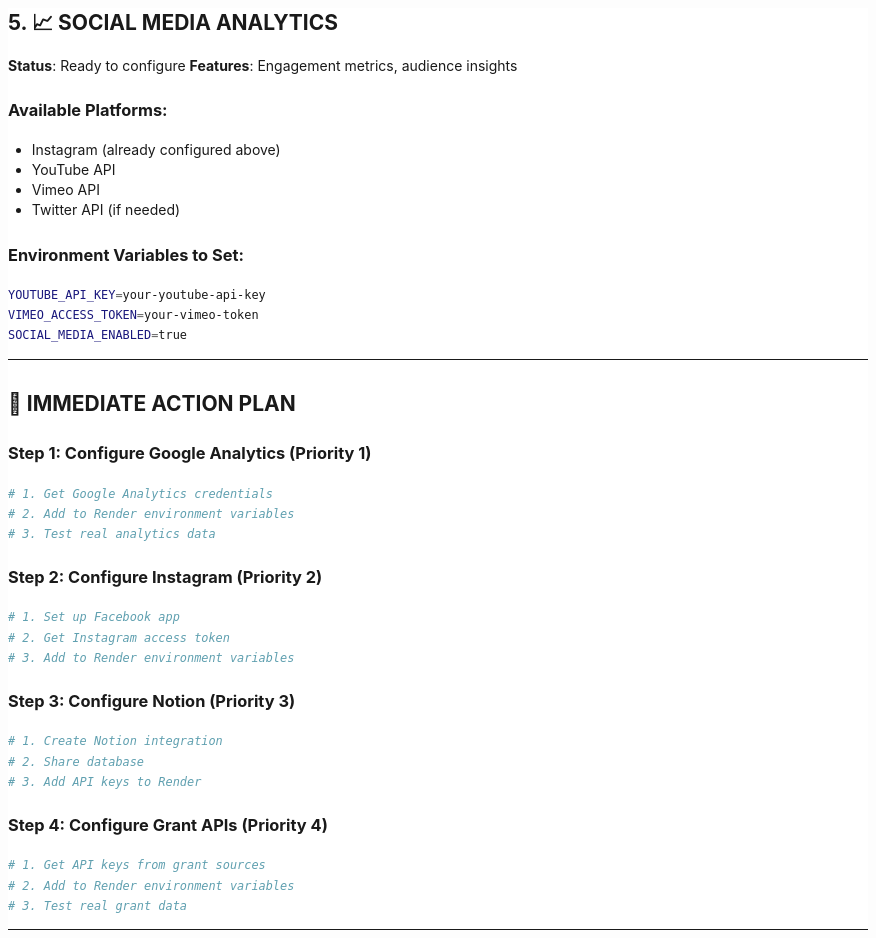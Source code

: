 
## **5. 📈 SOCIAL MEDIA ANALYTICS**
**Status**: Ready to configure
**Features**: Engagement metrics, audience insights

### **Available Platforms:**
- Instagram (already configured above)
- YouTube API
- Vimeo API
- Twitter API (if needed)

### **Environment Variables to Set:**
```bash
YOUTUBE_API_KEY=your-youtube-api-key
VIMEO_ACCESS_TOKEN=your-vimeo-token
SOCIAL_MEDIA_ENABLED=true
```

---

## **🚀 IMMEDIATE ACTION PLAN**

### **Step 1: Configure Google Analytics (Priority 1)**
```bash
# 1. Get Google Analytics credentials
# 2. Add to Render environment variables
# 3. Test real analytics data
```

### **Step 2: Configure Instagram (Priority 2)**
```bash
# 1. Set up Facebook app
# 2. Get Instagram access token
# 3. Add to Render environment variables
```

### **Step 3: Configure Notion (Priority 3)**
```bash
# 1. Create Notion integration
# 2. Share database
# 3. Add API keys to Render
```

### **Step 4: Configure Grant APIs (Priority 4)**
```bash
# 1. Get API keys from grant sources
# 2. Add to Render environment variables
# 3. Test real grant data
```

---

*The problem*. Above are the records; report each line in them that includes the word "your".

*The answer*.
YOUTUBE_API_KEY=your-youtube-api-key
VIMEO_ACCESS_TOKEN=your-vimeo-token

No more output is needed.